Each line of the records below that contains "spaces" needs to be copied.

[[ DATA FOR REVIEW open ]]

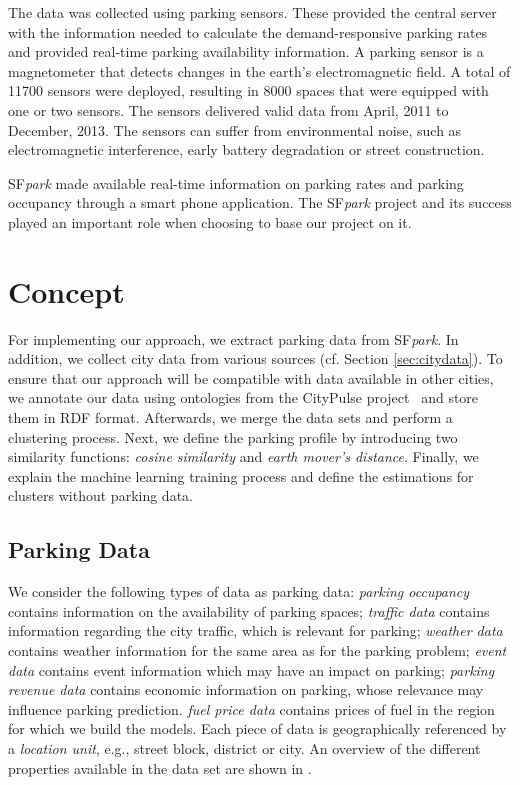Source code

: The data was collected using parking sensors. These provided the central server with the information needed to calculate the demand-responsive parking rates and provided real-time parking availability information. A parking sensor is a magnetometer that detects changes in the earth's electromagnetic field. A total of 11700 sensors were deployed, resulting in 8000 spaces that were equipped with one or two sensors. The sensors delivered valid data from April, 2011 to December, 2013. The sensors can suffer from environmental noise, such as electromagnetic interference, early battery degradation or street construction. 

SF\textit{park} made available real-time information on parking rates and parking occupancy through a smart phone application. The SF\textit{park} project and its success played an important role when choosing to base our project on it.

\section{Concept}
For implementing our approach, we extract parking data from SF\textit{park}. In addition, we collect city data from various sources (cf. Section \ref{sec:citydata}). To ensure that our approach will be compatible with data available in other cities, we annotate our data using ontologies from the CityPulse project~\cite{city_pulse} and store them in RDF format. Afterwards, we merge the data sets and perform a clustering process. Next, we define the parking profile by introducing two similarity functions: \textit{cosine similarity} and \textit{earth mover's distance}.
Finally, we explain the machine learning training process and define the estimations for clusters without parking data.


\subsection{Parking Data}
We consider the following types of data as parking data: \textit{parking occupancy} contains information on the availability of parking spaces; \textit{traffic data} contains information regarding the city traffic, which is relevant for parking; \textit{weather data} contains weather information for the same area as for the parking problem; \textit{event data} contains event information which may have an impact on parking; \textit{parking revenue data} contains economic information on parking, whose relevance may influence parking prediction. \textit{fuel price data} contains prices of fuel in the region for which we build the models.
Each piece of data is geographically referenced by a \textit{location unit}, e.g., street block, district or city. 
An overview of the different properties available in the data set are shown in .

[[ DATA FOR REVIEW closed ]]

ANSWER BELOW –
: The data was collected using parking sensors. These provided the central server with the information needed to calculate the demand-responsive parking rates and provided real-time parking availability information. A parking sensor is a magnetometer that detects changes in the earth's electromagnetic field. A total of 11700 sensors were deployed, resulting in 8000 spaces that were equipped with one or two sensors. The sensors delivered valid data from April, 2011 to December, 2013. The sensors can suffer from environmental noise, such as electromagnetic interference, early battery degradation or street construction. 
We consider the following types of data as parking data: \textit{parking occupancy} contains information on the availability of parking spaces; \textit{traffic data} contains information regarding the city traffic, which is relevant for parking; \textit{weather data} contains weather information for the same area as for the parking problem; \textit{event data} contains event information which may have an impact on parking; \textit{parking revenue data} contains economic information on parking, whose relevance may influence parking prediction. \textit{fuel price data} contains prices of fuel in the region for which we build the models.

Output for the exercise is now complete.